The Idea Dude


Friday, January 22, 2010

Great apps are not great on day one (or why there are more and more bad apps in the AppStore)

It's pretty common knowledge that unless you have deep pockets and high risk tolerance, it's really hard to market iPhone apps. If you follow the forums, advertising in traditional web channels are not that successful unless you doing it with a brand which generally means big bucks.

So the best way is to be mentioned by well known websites like New York Times, MacWorld or a raving blog celebrity. Given there are over 126,000 apps, that is like winning the lottery at best.
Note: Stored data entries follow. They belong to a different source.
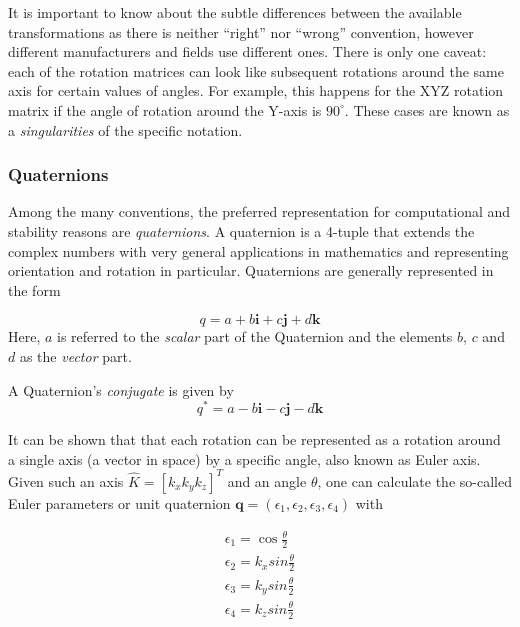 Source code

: It is important to know about the subtle differences between the available transformations as there is neither ``right'' nor ``wrong'' convention, however different manufacturers and fields use different ones.
There is only one caveat: each of the rotation matrices can look like subsequent rotations around the same axis for certain values of angles. For example, this happens for the XYZ rotation matrix if the angle of rotation around the Y-axis is $90^\circ$. These cases are known as a \textsl{singularities} of the specific notation.

\subsubsection{Quaternions}

Among the many conventions, the preferred representation for computational and stability reasons are \textsl{quaternions}.
A quaternion is a 4-tuple that extends the complex numbers with very general applications in mathematics and representing orientation and rotation in particular. Quaternions are generally represented in the form

\begin{equation}
q=a+b\mathbf{i}+c\mathbf{j}+d\mathbf{k}
\end{equation}
Here, $a$ is referred to the \emph{scalar} part of the Quaternion and the elements $b$, $c$ and $d$ as the \emph{vector} part. 

A Quaternion's \emph{conjugate} is given by
\begin{equation}
q^*=a-b\mathbf{i}-c\mathbf{j}-d\mathbf{k}
\end{equation}


It can be shown that that each rotation can be represented as a rotation around a single axis (a vector in space) by a specific angle, also known as Euler axis. Given such an axis $ \hat{K}=[k_x k_y k_z]^T$ and an angle $\theta$, one can calculate the so-called Euler parameters or unit quaternion $\textbf{q}=(\epsilon_1,\epsilon_2,\epsilon_3,\epsilon_4)$ with

\begin{eqnarray}
\epsilon_1=\cos \frac{\theta}{2}\\
\epsilon_2=k_x sin \frac{\theta}{2}\\
\epsilon_3=k_y sin \frac{\theta}{2}\\
\epsilon_4=k_z sin\frac{\theta}{2}
\end{eqnarray}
The reason why advertising on the web is tough is the context. Most people get their apps when they are actually on the iPhone, e.g. waiting for the bus, or having some time to kill. The first thing they do is look at the Top 25, What's Hot and New. Which means unless you're in the first 50, forget about mindshare.
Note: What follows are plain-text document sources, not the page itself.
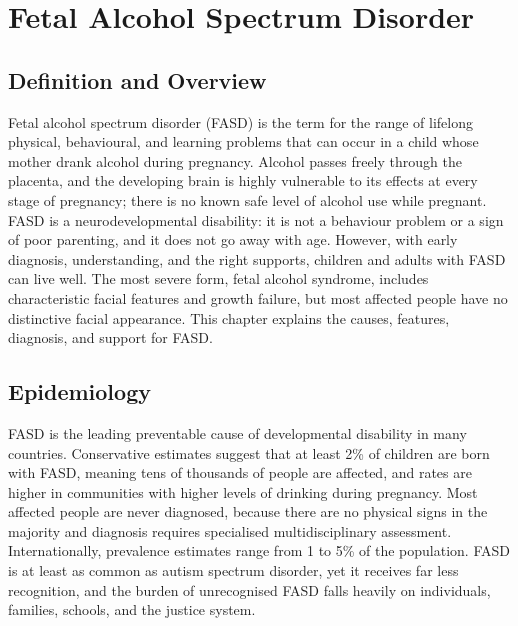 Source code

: \chapter{Fetal Alcohol Spectrum Disorder}

\section*{Definition and Overview}
Fetal alcohol spectrum disorder (FASD) is the term for the range of lifelong physical, behavioural, and learning problems that can occur in a child whose mother drank alcohol during pregnancy. Alcohol passes freely through the placenta, and the developing brain is highly vulnerable to its effects at every stage of pregnancy; there is no known safe level of alcohol use while pregnant. FASD is a neurodevelopmental disability: it is not a behaviour problem or a sign of poor parenting, and it does not go away with age. However, with early diagnosis, understanding, and the right supports, children and adults with FASD can live well. The most severe form, fetal alcohol syndrome, includes characteristic facial features and growth failure, but most affected people have no distinctive facial appearance. This chapter explains the causes, features, diagnosis, and support for FASD.

\section*{Epidemiology}
FASD is the leading preventable cause of developmental disability in many countries. Conservative estimates suggest that at least 2\% of children are born with FASD, meaning tens of thousands of people are affected, and rates are higher in communities with higher levels of drinking during pregnancy. Most affected people are never diagnosed, because there are no physical signs in the majority and diagnosis requires specialised multidisciplinary assessment. Internationally, prevalence estimates range from 1 to 5\% of the population. FASD is at least as common as autism spectrum disorder, yet it receives far less recognition, and the burden of unrecognised FASD falls heavily on individuals, families, schools, and the justice system.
In the past, updating your app meant you were actually put into the new list along with other brand new apps ensuring that at least for a day or two depending on your category, your app would potentially be seen by millions.

Now this may seem like people would be gaming the system by adding features just to get to the New list and we all did. But it wasn't a bad thing because given the 2-3 week cycle to approve apps in the past, no-one could really abuse the system. The most you could update your app was generally once a month.
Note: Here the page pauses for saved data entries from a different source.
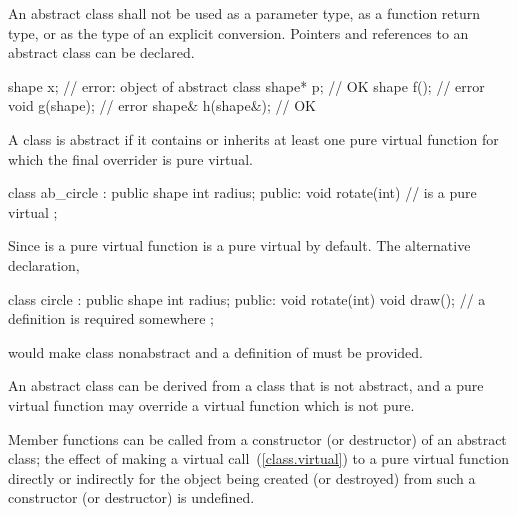 \pnum
{}%
An abstract class shall not be used as a parameter type, as a function
return type, or as the type of an explicit conversion. Pointers and
references to an abstract class can be declared.
\enterexample
\begin{codeblock}
shape x;                        // error: object of abstract class
shape* p;                       // OK
shape f();                      // error
void g(shape);                  // error
shape& h(shape&);               // OK
\end{codeblock}
\exitexample

\pnum
{}%
A class is abstract if it contains or inherits at least one pure virtual
function for which the final overrider is pure virtual.
\enterexample
\begin{codeblock}
class ab_circle : public shape {
  int radius;
public:
  void rotate(int) { }
  //  is a pure virtual
};
\end{codeblock}

Since  is a pure virtual function
 is a pure virtual by default. The alternative
declaration,
\begin{codeblock}
class circle : public shape {
  int radius;
public:
  void rotate(int) { }
  void draw();                  // a definition is required somewhere
};
\end{codeblock}
would make class  nonabstract and a definition of
 must be provided.
\exitexample

\pnum
\enternote
An abstract class can be derived from a class that is not abstract, and
a pure virtual function may override a virtual function which is not
pure.
\exitnote

\pnum
{}%
Member functions can be called from a constructor (or destructor) of an
abstract class;
%
the effect of making a virtual call~(\ref{class.virtual}) to a pure
virtual function directly or indirectly for the object being created (or
destroyed) from such a constructor (or destructor) is undefined.%
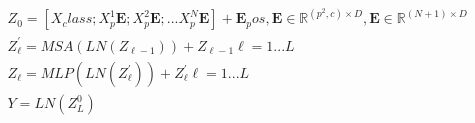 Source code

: \documentclass{article}
\begin{document}
\begin{equation}
    \begin{aligned}
    &Z_0 = [X_class;X_p^1\mathbf{E};X_p^2\mathbf{E};...X_p^N\mathbf{E}] + \mathbf{E}_pos, \mathbf{E} \in \mathbb{R}^{(p^2,c)×D},\mathbf{E} \in \mathbb{R}^{(N+1)×D}\\
    &Z_\ell^{'} = MSA(LN(Z_{\ell-1})) + Z_{\ell-1} \ell = 1 ... L\\
    &Z_\ell = MLP(LN(Z_\ell^{'})) + Z_{\ell}^{'} \ell = 1 ... L\\
    &Y = LN(Z_L^0)
    \end{aligned}
    \end{equation}
\end{document}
There were no losers because developers were motivated to add more to the apps and users would get the benefit since all upgrades to apps are free. So for the community, it meant over time, the good apps really got better. Of course, if your app did really badly, you didn't care to update it anyway and it would sink to the bottom through natural attrition.

Late last year, that all changed. Only brand new apps made it to the new list and the updated apps were no where to be seen. I'm assuming that as the number of apps increased in the store, the number of updating apps exceeded the new apps, a problem that only gets worse as the total number of apps increases. So Apple stopped 'promoting' updated apps.

So what did that mean for developers with existing apps. Having lost one of the most important marketing channels, I believe a large number of them will stop updating their apps on a regular basis preferring to submit new ones. Worst still, since there is no rule about submitting similar apps, I believe many will and did basically reskin the same app and submit under a different name.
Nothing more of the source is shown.